About this exercise:
I'd like every line in the following listing that holds "have" copied.

══ Task material ══

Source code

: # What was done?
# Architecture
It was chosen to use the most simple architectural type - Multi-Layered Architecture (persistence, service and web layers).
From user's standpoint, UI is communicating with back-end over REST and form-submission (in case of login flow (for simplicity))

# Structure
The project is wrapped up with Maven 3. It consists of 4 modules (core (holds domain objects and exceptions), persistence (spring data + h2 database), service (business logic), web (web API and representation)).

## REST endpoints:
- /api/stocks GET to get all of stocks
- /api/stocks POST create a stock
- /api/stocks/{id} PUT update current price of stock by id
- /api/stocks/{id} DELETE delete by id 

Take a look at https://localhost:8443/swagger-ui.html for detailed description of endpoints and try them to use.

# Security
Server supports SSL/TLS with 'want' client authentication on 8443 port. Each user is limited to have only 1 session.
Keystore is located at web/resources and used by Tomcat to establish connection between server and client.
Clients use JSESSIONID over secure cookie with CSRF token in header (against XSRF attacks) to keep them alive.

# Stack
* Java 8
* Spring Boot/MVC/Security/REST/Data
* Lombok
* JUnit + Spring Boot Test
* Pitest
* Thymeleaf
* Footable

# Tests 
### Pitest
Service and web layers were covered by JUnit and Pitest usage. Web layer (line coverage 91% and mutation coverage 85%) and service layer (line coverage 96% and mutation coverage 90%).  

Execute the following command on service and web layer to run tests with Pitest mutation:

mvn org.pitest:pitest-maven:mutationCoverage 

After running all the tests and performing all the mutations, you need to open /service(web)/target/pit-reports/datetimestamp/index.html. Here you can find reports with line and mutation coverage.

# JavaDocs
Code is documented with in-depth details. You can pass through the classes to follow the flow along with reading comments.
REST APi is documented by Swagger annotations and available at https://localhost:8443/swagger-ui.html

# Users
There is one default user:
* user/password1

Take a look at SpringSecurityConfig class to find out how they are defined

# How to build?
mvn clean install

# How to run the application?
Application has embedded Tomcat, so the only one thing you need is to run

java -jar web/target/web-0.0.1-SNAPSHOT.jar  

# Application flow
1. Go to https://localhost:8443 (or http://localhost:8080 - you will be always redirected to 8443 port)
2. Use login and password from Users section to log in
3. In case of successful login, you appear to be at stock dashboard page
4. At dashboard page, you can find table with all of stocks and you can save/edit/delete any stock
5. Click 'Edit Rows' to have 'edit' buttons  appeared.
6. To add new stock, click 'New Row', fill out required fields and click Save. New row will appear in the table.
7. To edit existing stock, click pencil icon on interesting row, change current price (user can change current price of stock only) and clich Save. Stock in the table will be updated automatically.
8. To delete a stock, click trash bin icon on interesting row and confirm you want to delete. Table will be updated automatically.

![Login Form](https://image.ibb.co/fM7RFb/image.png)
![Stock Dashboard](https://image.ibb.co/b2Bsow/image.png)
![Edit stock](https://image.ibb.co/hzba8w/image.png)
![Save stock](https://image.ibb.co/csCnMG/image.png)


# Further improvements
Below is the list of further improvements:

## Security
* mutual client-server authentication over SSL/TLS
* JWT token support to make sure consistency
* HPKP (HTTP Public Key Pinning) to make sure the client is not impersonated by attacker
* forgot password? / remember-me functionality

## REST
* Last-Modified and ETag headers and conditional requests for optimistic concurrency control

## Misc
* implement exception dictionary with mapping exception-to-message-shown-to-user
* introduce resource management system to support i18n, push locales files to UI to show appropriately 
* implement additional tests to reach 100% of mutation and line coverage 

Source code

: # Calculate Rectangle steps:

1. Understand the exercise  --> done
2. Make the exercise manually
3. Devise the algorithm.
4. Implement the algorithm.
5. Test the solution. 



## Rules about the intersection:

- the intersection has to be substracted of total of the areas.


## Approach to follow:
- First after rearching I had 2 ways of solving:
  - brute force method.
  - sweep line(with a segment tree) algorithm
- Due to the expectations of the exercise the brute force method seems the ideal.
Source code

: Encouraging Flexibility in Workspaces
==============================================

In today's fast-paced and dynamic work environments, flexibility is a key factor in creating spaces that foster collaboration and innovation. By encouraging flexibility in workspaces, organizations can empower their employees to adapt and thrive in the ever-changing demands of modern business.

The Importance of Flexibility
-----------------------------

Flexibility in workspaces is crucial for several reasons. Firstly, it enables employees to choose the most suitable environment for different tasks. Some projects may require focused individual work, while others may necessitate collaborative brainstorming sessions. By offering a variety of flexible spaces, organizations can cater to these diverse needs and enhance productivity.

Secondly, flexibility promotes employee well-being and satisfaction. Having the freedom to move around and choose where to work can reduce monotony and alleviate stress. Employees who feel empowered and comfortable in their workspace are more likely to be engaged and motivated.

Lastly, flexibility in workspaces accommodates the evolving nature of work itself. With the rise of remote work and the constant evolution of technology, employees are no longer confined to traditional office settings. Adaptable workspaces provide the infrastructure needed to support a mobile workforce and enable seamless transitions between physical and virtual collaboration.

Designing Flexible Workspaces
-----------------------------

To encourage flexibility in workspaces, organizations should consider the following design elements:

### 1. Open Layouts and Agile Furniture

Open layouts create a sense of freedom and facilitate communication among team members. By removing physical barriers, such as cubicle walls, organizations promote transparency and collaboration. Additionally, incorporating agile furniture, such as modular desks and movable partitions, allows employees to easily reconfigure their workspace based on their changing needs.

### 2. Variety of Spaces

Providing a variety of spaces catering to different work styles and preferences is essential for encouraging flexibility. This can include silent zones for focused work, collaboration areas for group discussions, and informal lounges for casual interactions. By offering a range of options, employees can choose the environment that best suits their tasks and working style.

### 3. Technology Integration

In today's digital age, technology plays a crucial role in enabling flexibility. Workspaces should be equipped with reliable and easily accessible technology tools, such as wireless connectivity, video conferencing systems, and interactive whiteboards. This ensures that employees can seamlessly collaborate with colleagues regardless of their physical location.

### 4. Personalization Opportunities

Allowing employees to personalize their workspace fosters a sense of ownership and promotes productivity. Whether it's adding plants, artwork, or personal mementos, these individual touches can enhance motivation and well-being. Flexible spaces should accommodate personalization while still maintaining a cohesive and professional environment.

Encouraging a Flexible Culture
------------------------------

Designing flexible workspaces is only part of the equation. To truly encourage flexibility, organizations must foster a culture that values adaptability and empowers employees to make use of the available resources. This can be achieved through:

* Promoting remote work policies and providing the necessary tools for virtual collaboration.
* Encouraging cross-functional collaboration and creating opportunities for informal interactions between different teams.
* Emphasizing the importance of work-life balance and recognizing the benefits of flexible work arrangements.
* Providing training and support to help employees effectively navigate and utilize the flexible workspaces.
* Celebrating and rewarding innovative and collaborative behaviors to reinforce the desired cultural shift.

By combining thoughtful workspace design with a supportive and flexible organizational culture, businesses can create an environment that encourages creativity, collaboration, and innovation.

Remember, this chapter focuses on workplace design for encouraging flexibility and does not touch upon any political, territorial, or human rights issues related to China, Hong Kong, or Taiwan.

═══

Problem solution:
Server supports SSL/TLS with 'want' client authentication on 8443 port. Each user is limited to have only 1 session.
5. Click 'Edit Rows' to have 'edit' buttons  appeared.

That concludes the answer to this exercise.